Following in the footsteps of the Romans
The existence of an aqueduct that transported water from the basin of the Guadalaviar river to the Cella plateau has been known since ancient times. There are references, for example, in the Poem of Mio Cid, in which the town was called ‘Celfa del Canal’, and in other works by local scholars. But mainly it has been known by the excavations carried out at the different phases along its route, which date it to the 1st century A.D. and have provided information about its use and layout.
The aqueduct almost certainly has its source in Albarracín, an important aquifer that guaranteed sufficient and permanent flow throughout the year; it finished in present-day Cella, with a total length of approximately 25 km. The topography, the type of terrain and the calculation of the ideal slope are adopted according to its route, and they are modified on the basis of the contours, avoiding obstacles and conducting the water in a natural way, despite the orography.

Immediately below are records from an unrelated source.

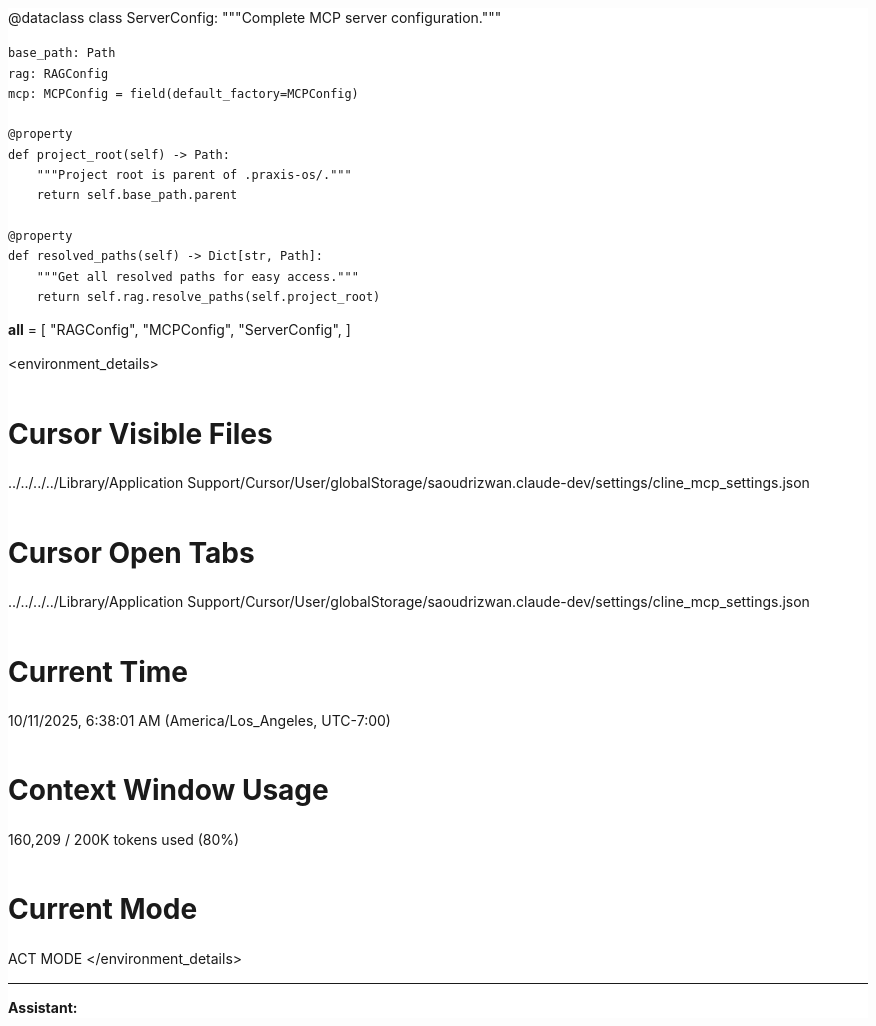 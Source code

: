 
@dataclass
class ServerConfig:
    """Complete MCP server configuration."""

    base_path: Path
    rag: RAGConfig
    mcp: MCPConfig = field(default_factory=MCPConfig)

    @property
    def project_root(self) -> Path:
        """Project root is parent of .praxis-os/."""
        return self.base_path.parent

    @property
    def resolved_paths(self) -> Dict[str, Path]:
        """Get all resolved paths for easy access."""
        return self.rag.resolve_paths(self.project_root)


__all__ = [
    "RAGConfig",
    "MCPConfig",
    "ServerConfig",
]

<environment_details>
# Cursor Visible Files
../../../../Library/Application Support/Cursor/User/globalStorage/saoudrizwan.claude-dev/settings/cline_mcp_settings.json

# Cursor Open Tabs
../../../../Library/Application Support/Cursor/User/globalStorage/saoudrizwan.claude-dev/settings/cline_mcp_settings.json

# Current Time
10/11/2025, 6:38:01 AM (America/Los_Angeles, UTC-7:00)

# Context Window Usage
160,209 / 200K tokens used (80%)

# Current Mode
ACT MODE
</environment_details>

---

**Assistant:**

Some sections of the aqueduct have been exceptionally conserved (under Santa Croche castle in the so-called gallery of mirrors, next to the tunnel on the road, at Gea dam, Los Burros ravine, la Cañada de Monterde, at Las Hoyas, La Tejeria or in the areas of Cella itself), with different construction techniques, although the gallery is dominated by rock, with side windows (spiramina or lumina) that served to dig the interior and to extract rock, and during its use to clean and remove lime and other materials.
From La Cañada de Monterde, the specus is completely underground, traversing the hills that separate Gea from Cella, at an average depth of 25 metres, but which can reach 60 metres in central areas. This section is marked by the existence of so-called Hoyas (shafts), well known for decades and linked to the canal. The shafts (putei or spiraculi) were excavated every 20/40 metres (closer in curved sections or sections with a steep surface slope, further apart in straight sections). They allowed for several sections to be built simultaneously.
The galleries (cuniculi) have common characteristics: they are dug in limestone and are between 170 and 220 cm high, and between 80 and 125 cm wide. Spillways have also been documented to control the flow, and diversion channels, possibly for agricultural uses, with traces for the housing of gates and small walls that facilitated the decanting of impurities, preventing them from entering the galleries and obstructing them.
The last shafts are located in the area called La Tejeria, and from that point, the channel runs in the open, excavated in rock or clay. The aqueduct reaches the main square of Cella, where it was located with remarkable dimensions internally coated with opus signinum.
The general slope or inclination of the aqueduct (libramentum) has been fixed at two per thousand, although with notable differences and corrections in different sectors. The combination of dimensions, inclination and friction index allows a maximum flow rate of 267 litres per second to be calculated, approximately 23,000 m3 per day, which is really remarkable. This aqueduct could supply water to up to 95,000 inhabitants; however, Cella did not reach this figure, and therefore the majority was destined for irrigation.
The aqueduct is one of the greatest feats of hydraulic engineering of the Roman Empire. Both because of its size and the technical complexity adopted in order to resolve significant difficulties arising from an abrupt topography and a very diverse terrain.
To this end, both the Government of Aragon, as well as the municipalities of Albarracín, Cella and Gea de Albarracín, have formed a community to manage the aqueduct itself, as well as set up different sections. There is also a visitor centre at Gea de Albarracín to be able to understand this great work inherited from our ancestors.
Along the entire route of the aqueduct there are seven stretches adapted for visitors (see map), where interpretation tables have been provided that inform about the characteristics and construction techniques of the aqueduct:
Section I: Azud (dam) del Albergue de Albarracín: On this stretch you can see the area from where the aqueduct collected water from the Guadalaviar river, although the current dam is not Roman.
Section II: Mirror gallery and tunnel near Santa Croche castle. In this area you can visit the part of the aqueduct dug into the rock.
Section III: Azud (dam) de Gea de Albarracín. The aqueduct runs, dug in the rock, parallel to the steep mountains along the river with many windows for ventilation, or ‘lumina’, at regular intervals.
Section IV: Barranco de los Burros. This is probably the most spectacular section of the aqueduct, where it is dug in the rocks so as to adapt it to the terrain and follow the curve of the ravine.
Section V: Cañada de Monterde and Las Hoyas. The aqueduct is still underground and in this section it is possible to see the ventilation shafts, in some cases of considerable depth.
Section VI: La Tejería. Here you can see the aqueduct’s last two shafts before it comes back above ground.
Section VII and Section VIII: Las Eras de Cella. The aqueduct continues running in the open towards Cella.